On their site, I can't tell what type their selling. Dormant roots? green potted? Something else?


----------



## VinesnBines (Apr 16, 2022)

Dormant 1 year vines. They don’t sell green potted.


----------



## ATX Red (Apr 16, 2022)

Oh, I think I’m too late in the season for dormant. I doubt they want to wake up to 85+F temps.


----------



## Rice_Guy (Apr 17, 2022)

I would emphasize water for the roots to get established. Year one is root growth, you can forget fertilizer and potting mix, they will encourage confined roots.


----------



## VinesnBines (Apr 17, 2022)

It is your choice about dormant vs potted. Yesterday I finished planting a small plot of 90 dormant vinifera. We are expecting temperatures in the 80s by mid week in zone 7. I'm not at all concerned about stress on the dormant vines. Wednesday, I'm getting delivery of 248 dormant vines to be planted in the larger vineyard in zone 6. 

I assume since you have researched the appropriate rootstock and clones for your area, you have checked on planting recommendations. NovaVine is reputable so you should be fine.

How many vines are you planting; which varieties?


----------



## ATX Red (Apr 17, 2022)

Actually, looking through Double A, it looks like they're completely out of 1103p rootstock, so it's not really an option anyway. It seems like it will be the best for my high PH, high lime soil. 

Desired varieties are a cross between the wife's favorites and ones that grow well in TX, so Tempranillo, Mourvedre, Syrah, and a few others. I only have about 40 vine capacity at 6-foot spacing.


----------



## VinesnBines (Apr 17, 2022)

Push the vinifera to 3 or 4 foot spacing. The trend is for 3 foot between vines and 4 foot between rows. If you can manage without much automation go for the close spacing. I went with the 3/4 spacing with the small, 90 vine vinifera. 

I do 6 feet between vines and 10 foot rows with my hybrids. Since I have 1.5 going to 1.75 acres of hybrids, I'm doing the wider spacing. My husband insisted on 10 foot rows; good thing, we both have hit trellis posts with the tractors even at 10 feet.

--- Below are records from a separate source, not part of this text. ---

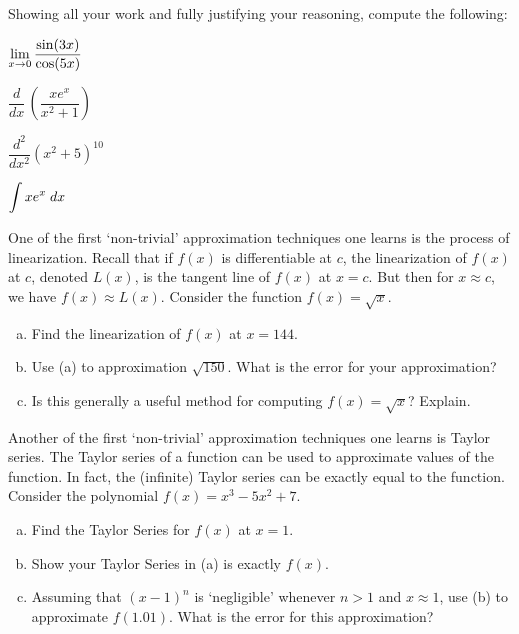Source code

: \documentclass[11pt,letterpaper]{article}
\begin{document}

 Showing all your work and fully justifying your reasoning, compute the following:
	\begin{2enumerate}
	\item $\displaystyle \lim_{x \to 0} \dfrac{\sin(3x)}{\cos(5x)}$
	\item $\dfrac{d}{dx}\, \left( \dfrac{x e^x}{x^2 + 1} \right)$
	\item $\dfrac{d^2}{dx^2} (x^2 + 5)^{10}$
	\item $\displaystyle \int x e^x \; dx$
	\end{2enumerate}



\newpage 



 One of the first `non-trivial' approximation techniques one learns is the process of linearization. Recall that if $f(x)$ is differentiable at $c$, the linearization of $f(x)$ at $c$, denoted $L(x)$, is the tangent line of $f(x)$ at $x= c$. But then for $x \approx c$, we have $f(x) \approx L(x)$. Consider the function $f(x)= \sqrt{x}$. 
	\begin{enumerate}[(a)]
	\item Find the linearization of $f(x)$ at $x= 144$. 
	\item Use (a) to approximation $\sqrt{150}$. What is the error for your approximation?
	\item Is this generally a useful method for computing $f(x)= \sqrt{x}$? Explain. 
	\end{enumerate}



\newpage



 Another of the first `non-trivial' approximation techniques one learns is Taylor series. The Taylor series of a function can be used to approximate values of the function. In fact, the (infinite) Taylor series can be exactly equal to the function. Consider the polynomial $f(x)= x^3 - 5x^2 + 7$. 
	\begin{enumerate}[(a)]
	\item Find the Taylor Series for $f(x)$ at $x= 1$. 
	\item Show your Taylor Series in (a) is exactly $f(x)$. 
	\item Assuming that $(x - 1)^n$ is `negligible' whenever $n > 1$ and $x \approx 1$, use (b) to approximate $f(1.01)$. What is the error for this approximation? 
	\end{enumerate}
\end{document}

Early in the year, Double A had Temranillo with 1103 rootstock. I passed on them because I wanted 101-14 or 3309. My second choice was Syrah but they didn't have that; I went with Barbera for the red vinifera.


----------



## balatonwine (Apr 18, 2022)

While I understand the desire to get something in the ground in the spring and see nice green leaves in a few weeks, personally, I think the best time to plant vines is in the late autumn, as dormant bare rooted plants. Over winter really lets their roots settle into the soil, and the undisturbed winter soil moisture really gets them off to a good start. Hope this helps.


----------



## toadie (Apr 18, 2022)

I agree fully with @balatonwine plus it has the added benefit of needing no or very little water. The problem is finding what you want in the fall or the quantity.


----------



## Fox Squirrel Vin (Apr 18, 2022)

VinesnBines said:


> Here is the list.



Holy cow, someone must have backed out on a large Sayval Blanc order.


ATX Red said:


> Oh, I think I’m too late in the season for dormant. I doubt they want to wake up to 85+F temps.


No problem planting dormant vines in 80 degree heat. I have to do it in Florida because by the time Double A ships, when it is warm enough for them to, it's already in the 80's here. I actually prefer this because there seems to be less transplanting shock. I've tried some green potted table grapes and noticed some transplant shock.

Unlike VinsenBines, I do give them some super triple phosphate and nothing else simply because it promotes good root growth.


----------



## Fox Squirrel Vin (Apr 18, 2022)

VinesnBines said:


> Push the vinifera to 3 or 4 foot spacing. The trend is for 3 foot between vines and 4 foot between rows. If you can manage without much automation go for the close spacing. I went with the 3/4 spacing with the small, 90 vine vinifera.
> 
> I do 6 feet between vines and 10 foot rows with my hybrids. Since I have 1.5 going to 1.75 acres of hybrids, I'm doing the wider spacing. My husband insisted on 10 foot rows; good thing, we both have hit trellis posts with the tractors even at 10 feet.
> 
> Early in the year, Double A had Temranillo with 1103 rootstock. I passed on them because I wanted 101-14 or 3309. My second choice was Syrah but they didn't have that; I went with Barbera for the red vinifera.


What hybrids do you grow?


----------



## VinesnBines (Apr 18, 2022)

Fox Squirrel Vin said:


> What hybrids do you grow?


I have several; primarily Traminette, Vidal Blanc, Chelois, and Baco Noir. I have smaller plantings of Chambercian, Cayuga White, Marchel Foch, Chardonel and Marquette. I have a smattering of others. I have a couple vinifera vines in that same location. 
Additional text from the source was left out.